From Cartan and Killing's original classification of simple Lie groups in the 1890s, these groups have been understood to be of two rather different types the infinite families of classical groups (related to classical linear algebra and geometry); and a finite number of exceptional groups, ranging from the 14-dimensional groups of type G2 to the 248-dimensional groups of type E8. Often it is possible to study all simple Lie groups at once, without reference to the classification; but for many fundamental problems, it is still necessary to treat each simple group separately.
For the classical groups, such case-by-case analysis often leads to arguments by induction on the dimension (as for instance in Gauss's method for solving systems of linear equations). This kind of structure and representation theory for classical groups brings tools from combinatorics (like the Robinson-Schensted algorithm), and leads to many beautiful and powerful results.
For the exceptional groups, such arguments are not available. The groups are not directly connected to classical combinatorics. A typical example of odd phenomena associated to the exceptional groups is the non-integrable almost complex structure on the six-dimensional sphere S^6, derived from the group G2. What makes mathematics possible in this world is that there are only finitely many exceptional groups: some questions can be answered one group at a time, by hand or computer calculation.
The same peculiarity makes the possibility of connecting the exceptional groups to physics an extraordinarily appealing one. The geometry of special relativity is governed by the ten-dimensional Lorentz group of the quadratic form of signature (3,1). Mathematically this group is part of a family of Lorentz groups attached to signatures (p,q), for any non-negative integers p and q; there is no obvious mathematical reason to prefer the signature (3,1). A physical theory attached to an exceptional group - best of all, to the largest exceptional groups of type E8 - would have no such mathematical cousins. There is only one E8.
Two years ago Garrett Lisi proposed an extension of the Standard Model in physics, based on the structure of the 248 dimensional exceptional Lie algebra $E_8$. Lisi's paper raises a number of mathematically interesting questions about the structure of E8, for instance this one: the work of Berel and de Siebenthal published in 1949, and Dynkin's work from around 1950, gave a great deal of information on the complex subgroups of complex simple Lie groups. For example, they independently showed that complex E8 contains (up to conjugacy) just one subgroup locally isomorphic to SL(5,C) x SL(5,C). For Lisi's work, one needs to know about _real_ subgroups of _real_ simple groups: which real forms of SL(5) x SL(5) can appear in a particular real form of E8? These are subtle questions, not yet completely understood. A mathematical study of these questions is interesting for its own sake, and may provide some constraints on the structure of the physical theories that can be built using E8.
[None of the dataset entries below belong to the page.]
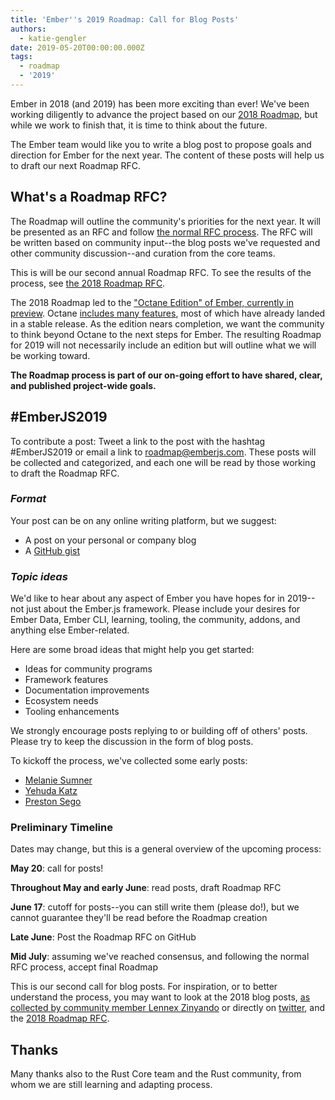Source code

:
 ```yaml
---
title: 'Ember''s 2019 Roadmap: Call for Blog Posts'
authors:
  - katie-gengler
date: 2019-05-20T00:00:00.000Z
tags:
  - roadmap
  - '2019'
---
```



Ember in 2018 (and 2019) has been more exciting than ever! We've been working diligently to advance the project based on our [2018 Roadmap](https://github.com/emberjs/rfcs/blob/master/text/0364-roadmap-2018.md), but while we work to finish that, it is time to think about the future. 

The Ember team would like you to write a blog post to propose goals and direction for Ember for the next year. The content of these posts will help us to draft our next Roadmap RFC.

## What's a Roadmap RFC?

The Roadmap will outline the community's priorities for the next year. It will be presented as an RFC and follow [the normal RFC process](https://github.com/emberjs/rfcs). The RFC will be written based on community input--the blog posts we've requested and other community discussion--and curation from the core teams.

This is will be our second annual Roadmap RFC. To see the results of the process, see [the 2018 Roadmap RFC](https://github.com/emberjs/rfcs/blob/master/text/0364-roadmap-2018.md). 

The 2018 Roadmap led to the ["Octane Edition" of Ember, currently in preview](https://emberjs.com/editions/octane/). Octane [includes many features](https://github.com/emberjs/ember.js/issues/17234), most of which have already landed in a stable release. As the edition nears completion, we want the community to think beyond Octane to the next steps for Ember. The resulting Roadmap for 2019 will not necessarily include an edition but will outline what we will be working toward. 

**The Roadmap process is part of our on-going effort to have shared, clear, and published project-wide goals.**

## #EmberJS2019

To contribute a post: Tweet a link to the post with the hashtag #EmberJS2019 or email a link to roadmap@emberjs.com. These posts will be collected and categorized, and each one will be read by those working to draft the Roadmap RFC.

### _Format_
Your post can be on any online writing platform, but we suggest:

* A post on your personal or company blog
* A [GitHub gist](https://gist.github.com/)

### _Topic ideas_

We'd like to hear about any aspect of Ember you have hopes for in 2019--not just about the Ember.js framework. Please include your desires for Ember Data, Ember CLI, learning, tooling, the community, addons, and anything else Ember-related. 

Here are some broad ideas that might help you get started:

* Ideas for community programs
* Framework features
* Documentation improvements
* Ecosystem needs
* Tooling enhancements

We strongly encourage posts replying to or building off of others' posts. Please try to keep the discussion in the form of blog posts. 

To kickoff the process, we've collected some early posts:

* [Melanie Sumner](http://www.melsumner.com/blog/ember/the-road-goes-data-way/)
* [Yehuda Katz](https://yehudakatz.com/2019/05/20/ember-2019)
* [Preston Sego](https://nullvoxpopuli.com/2019-05-14-ember-2019-roadmap)

### Preliminary Timeline

Dates may change, but this is a general overview of the upcoming process:

**May 20**: call for posts!

**Throughout May and early June**: read posts, draft Roadmap RFC

**June 17**: cutoff for posts--you can still write them (please do!), but we cannot guarantee they'll be read before the Roadmap creation

**Late June**: Post the Roadmap RFC on GitHub

**Mid July**: assuming we've reached consensus, and following the normal RFC process, accept final Roadmap

This is our second call for blog posts. For inspiration, or to better understand the process, you may want to look at the 2018 blog posts, [as collected by community member Lennex Zinyando](https://github.com/zinyando/emberjs2018-posts) or directly on [twitter](https://twitter.com/search?q=%23emberjs2018), and the [2018 Roadmap RFC](https://github.com/emberjs/rfcs/blob/master/text/0364-roadmap-2018.md).

## Thanks

Many thanks also to the Rust Core team and the Rust community, from whom we are still learning and adapting process.
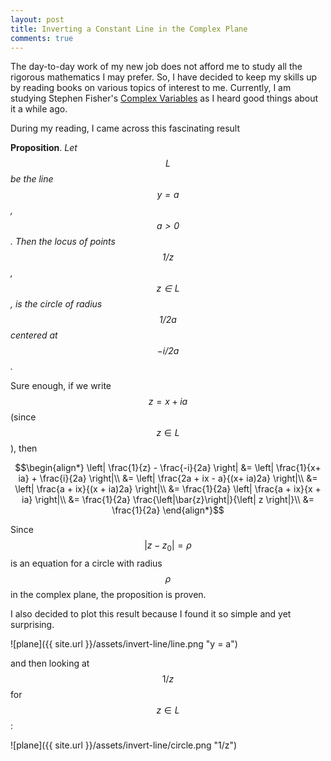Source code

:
 ```yaml
---
layout: post
title: Inverting a Constant Line in the Complex Plane
comments: true
---
```


The day-to-day work of my new job does not afford me to study all the rigorous mathematics I may prefer. So, I have decided to keep my skills up by reading books on various topics of interest to me. Currently, I am studying Stephen Fisher's [Complex Variables](http://www.amazon.com/Complex-Variables-Second-Edition-Mathematics/dp/0486406792) as I heard good things about it a while ago. 

During my reading, I came across this fascinating result

**Proposition**. *Let $$L$$ be the line $$y=a$$, $$a>0$$. Then the locus of points $$1/z$$, $$z \in L$$, is the circle of radius $$1/2a$$ centered at $$-i/2a$$.*

Sure enough, if we write $$z= x + ia$$ (since $$z \in L$$), then 

$$\begin{align*}
\left| \frac{1}{z} - \frac{-i}{2a} \right| &= \left| \frac{1}{x+ ia} + \frac{i}{2a} \right|\\
&= \left| \frac{2a + ix - a}{(x+ ia)2a} \right|\\
&= \left| \frac{a + ix}{(x + ia)2a} \right|\\
&= \frac{1}{2a} \left| \frac{a + ix}{x + ia} \right|\\
&= \frac{1}{2a}  \frac{\left|\bar{z}\right|}{\left| z \right|}\\
&= \frac{1}{2a}
\end{align*}$$

Since 
$$
| z - z_0 | = \rho
$$ 
is an equation for a circle with radius $$\rho$$ in the complex plane, the proposition is proven.

I also decided to plot this result because I found it so simple and yet surprising. 

![plane]({{ site.url }}/assets/invert-line/line.png "y = a") 

and then looking at $$1/z$$ for $$z \in L$$:

![plane]({{ site.url }}/assets/invert-line/circle.png "1/z") 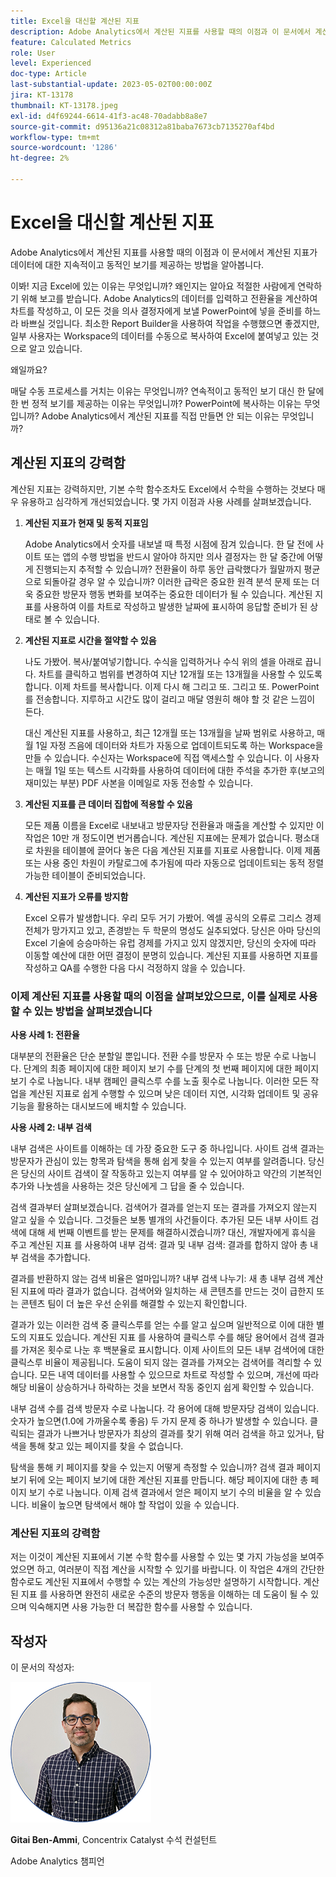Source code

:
 ```yaml
---
title: Excel을 대신할 계산된 지표
description: Adobe Analytics에서 계산된 지표를 사용할 때의 이점과 이 문서에서 계산된 지표가 데이터에 대한 지속적이고 동적인 보기를 제공하는 방법을 알아봅니다.
feature: Calculated Metrics
role: User
level: Experienced
doc-type: Article
last-substantial-update: 2023-05-02T00:00:00Z
jira: KT-13178
thumbnail: KT-13178.jpeg
exl-id: d4f69244-6614-41f3-ac48-70adabb8a8e7
source-git-commit: d95136a21c08312a81baba7673cb7135270af4bd
workflow-type: tm+mt
source-wordcount: '1286'
ht-degree: 2%

---
```


# Excel을 대신할 계산된 지표

Adobe Analytics에서 계산된 지표를 사용할 때의 이점과 이 문서에서 계산된 지표가 데이터에 대한 지속적이고 동적인 보기를 제공하는 방법을 알아봅니다.

이봐! 지금 Excel에 있는 이유는 무엇입니까? 왜인지는 알아요 적절한 사람에게 연락하기 위해 보고를 받습니다. Adobe Analytics의 데이터를 입력하고 전환율을 계산하여 차트를 작성하고, 이 모든 것을 의사 결정자에게 보낼 PowerPoint에 넣을 준비를 하느라 바쁘실 것입니다. 최소한 Report Builder을 사용하여 작업을 수행했으면 좋겠지만, 일부 사용자는 Workspace의 데이터를 수동으로 복사하여 Excel에 붙여넣고 있는 것으로 알고 있습니다.

왜일까요?

매달 수동 프로세스를 거치는 이유는 무엇입니까? 연속적이고 동적인 보기 대신 한 달에 한 번 정적 보기를 제공하는 이유는 무엇입니까? PowerPoint에 복사하는 이유는 무엇입니까? Adobe Analytics에서 계산된 지표를 직접 만들면 안 되는 이유는 무엇입니까?

## 계산된 지표의 강력함

계산된 지표는 강력하지만, 기본 수학 함수조차도 Excel에서 수학을 수행하는 것보다 매우 유용하고 심각하게 개선되었습니다. 몇 가지 이점과 사용 사례를 살펴보겠습니다.

1. **계산된 지표가 현재 및 동적 지표임**

   Adobe Analytics에서 숫자를 내보낼 때 특정 시점에 잠겨 있습니다. 한 달 전에 사이트 또는 앱의 수행 방법을 반드시 알아야 하지만 의사 결정자는 한 달 중간에 어떻게 진행되는지 추적할 수 있습니까? 전환율이 하루 동안 급락했다가 월말까지 평균으로 되돌아갈 경우 알 수 있습니까? 이러한 급락은 중요한 원격 분석 문제 또는 더욱 중요한 방문자 행동 변화를 보여주는 중요한 데이터가 될 수 있습니다. 계산된 지표를 사용하여 이를 차트로 작성하고 발생한 날짜에 표시하여 응답할 준비가 된 상태로 볼 수 있습니다.

1. **계산된 지표로 시간을 절약할 수 있음**

   나도 가봤어. 복사/붙여넣기합니다. 수식을 입력하거나 수식 위의 셀을 아래로 끕니다. 차트를 클릭하고 범위를 변경하여 지난 12개월 또는 13개월을 사용할 수 있도록 합니다. 이제 차트를 복사합니다. 이제 다시 해 그리고 또. 그리고 또. PowerPoint를 전송합니다. 지루하고 시간도 많이 걸리고 매달 영원히 해야 할 것 같은 느낌이 든다.

   대신 계산된 지표를 사용하고, 최근 12개월 또는 13개월을 날짜 범위로 사용하고, 매월 1일 자정 즈음에 데이터와 차트가 자동으로 업데이트되도록 하는 Workspace을 만들 수 있습니다. 수신자는 Workspace에 직접 액세스할 수 있습니다. 이 사용자는 매월 1일 또는 텍스트 시각화를 사용하여 데이터에 대한 주석을 추가한 후(보고의 재미있는 부분) PDF 사본을 이메일로 자동 전송할 수 있습니다.

1. **계산된 지표를 큰 데이터 집합에 적용할 수 있음**

   모든 제품 이름을 Excel로 내보내고 방문자당 전환율과 매출을 계산할 수 있지만 이 작업은 10만 개 정도이면 번거롭습니다. 계산된 지표에는 문제가 없습니다. 평소대로 차원을 테이블에 끌어다 놓은 다음 계산된 지표를 지표로 사용합니다. 이제 제품 또는 사용 중인 차원이 카탈로그에 추가됨에 따라 자동으로 업데이트되는 동적 정렬 가능한 테이블이 준비되었습니다.

1. **계산된 지표가 오류를 방지함**

   Excel 오류가 발생합니다. 우리 모두 거기 가봤어. 엑셀 공식의 오류로 그리스 경제 전체가 망가지고 있고, 존경받는 두 학문의 명성도 실추되었다. 당신은 아마 당신의 Excel 기술에 승승마하는 유럽 경제를 가지고 있지 않겠지만, 당신의 숫자에 따라 이동할 예산에 대한 어떤 결정이 분명히 있습니다. 계산된 지표를 사용하면 지표를 작성하고 QA를 수행한 다음 다시 걱정하지 않을 수 있습니다.

### 이제 계산된 지표를 사용할 때의 이점을 살펴보았으므로, 이를 실제로 사용할 수 있는 방법을 살펴보겠습니다

**사용 사례 1: 전환율**

대부분의 전환율은 단순 분할일 뿐입니다. 전환 수를 방문자 수 또는 방문 수로 나눕니다. 단계의 최종 페이지에 대한 페이지 보기 수를 단계의 첫 번째 페이지에 대한 페이지 보기 수로 나눕니다. 내부 캠페인 클릭스루 수를 노출 횟수로 나눕니다. 이러한 모든 작업을 계산된 지표로 쉽게 수행할 수 있으며 낮은 데이터 지연, 시각화 업데이트 및 공유 기능을 활용하는 대시보드에 배치할 수 있습니다.

**사용 사례 2: 내부 검색**

내부 검색은 사이트를 이해하는 데 가장 중요한 도구 중 하나입니다. 사이트 검색 결과는 방문자가 관심이 있는 항목과 탐색을 통해 쉽게 찾을 수 있는지 여부를 알려줍니다. 당신은 당신의 사이트 검색이 잘 작동하고 있는지 여부를 알 수 있어야하고 약간의 기본적인 추가와 나눗셈을 사용하는 것은 당신에게 그 답을 줄 수 있습니다.

검색 결과부터 살펴보겠습니다. 검색어가 결과를 얻는지 또는 결과를 가져오지 않는지 알고 싶을 수 있습니다. 그것들은 보통 별개의 사건들이다. 추가된 모든 내부 사이트 검색에 대해 세 번째 이벤트를 받는 문제를 해결하시겠습니까? 대신, 개발자에게 휴식을 주고 계산된 지표 를 사용하여 내부 검색: 결과 및 내부 검색: 결과를 합하지 않아 총 내부 검색을 추가합니다.

결과를 반환하지 않는 검색 비율은 얼마입니까? 내부 검색 나누기: 새 총 내부 검색 계산된 지표에 따라 결과가 없습니다. 검색어와 일치하는 새 콘텐츠를 만드는 것이 급한지 또는 콘텐츠 팀이 더 높은 우선 순위를 해결할 수 있는지 확인합니다.

결과가 있는 이러한 검색 중 클릭스루를 얻는 수를 알고 싶으며 일반적으로 이에 대한 별도의 지표도 있습니다. 계산된 지표 를 사용하여 클릭스루 수를 해당 용어에서 검색 결과를 가져온 횟수로 나눈 후 백분율로 표시합니다. 이제 사이트의 모든 내부 검색어에 대한 클릭스루 비율이 제공됩니다. 도움이 되지 않는 결과를 가져오는 검색어를 격리할 수 있습니다. 모든 내역 데이터를 사용할 수 있으므로 차트로 작성할 수 있으며, 개선에 따라 해당 비율이 상승하거나 하락하는 것을 보면서 작동 중인지 쉽게 확인할 수 있습니다.

내부 검색 수를 검색 방문자 수로 나눕니다. 각 용어에 대해 방문자당 검색이 있습니다. 숫자가 높으면(1.0에 가까울수록 좋음) 두 가지 문제 중 하나가 발생할 수 있습니다. 클릭되는 결과가 나쁘거나 방문자가 최상의 결과를 찾기 위해 여러 검색을 하고 있거나, 탐색을 통해 찾고 있는 페이지를 찾을 수 없습니다.

탐색을 통해 키 페이지를 찾을 수 있는지 어떻게 측정할 수 있습니까? 검색 결과 페이지 보기 뒤에 오는 페이지 보기에 대한 계산된 지표를 만듭니다. 해당 페이지에 대한 총 페이지 보기 수로 나눕니다. 이제 검색 결과에서 얻은 페이지 보기 수의 비율을 알 수 있습니다. 비율이 높으면 탐색에서 해야 할 작업이 있을 수 있습니다.

### 계산된 지표의 강력함

저는 이것이 계산된 지표에서 기본 수학 함수를 사용할 수 있는 몇 가지 가능성을 보여주었으면 하고, 여러분이 직접 계산을 시작할 수 있기를 바랍니다. 이 작업은 4개의 간단한 함수로도 계산된 지표에서 수행할 수 있는 계산의 가능성만 설명하기 시작합니다. 계산된 지표 를 사용하면 완전히 새로운 수준의 방문자 행동을 이해하는 데 도움이 될 수 있으며 익숙해지면 사용 가능한 더 복잡한 함수를 사용할 수 있습니다.

## 작성자

이 문서의 작성자:

![Gittai headshot](assets/gittai.png)

**Gitai Ben-Ammi**, Concentrix Catalyst 수석 컨설턴트

Adobe Analytics 챔피언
The goal of this workshop is to introduce mathematicians to these physical ideas, and to describe much of the recent mathematical work on the exceptional Lie groups.
The Banff International Research Station for Mathematical Innovation and Discovery (BIRS) is a collaborative Canada-US-Mexico venture that provides an environment for creative interaction as well as the exchange of ideas, knowledge, and methods within the Mathematical Sciences, with related disciplines and with industry. The research station is located at The Banff Centre in Alberta and is supported by Canada's Natural Science and Engineering Research Council (NSERC), the US National Science Foundation (NSF), Alberta's Advanced Education and Technology, and Mexico's Consejo Nacional de Ciencia y Tecnología (CONACYT).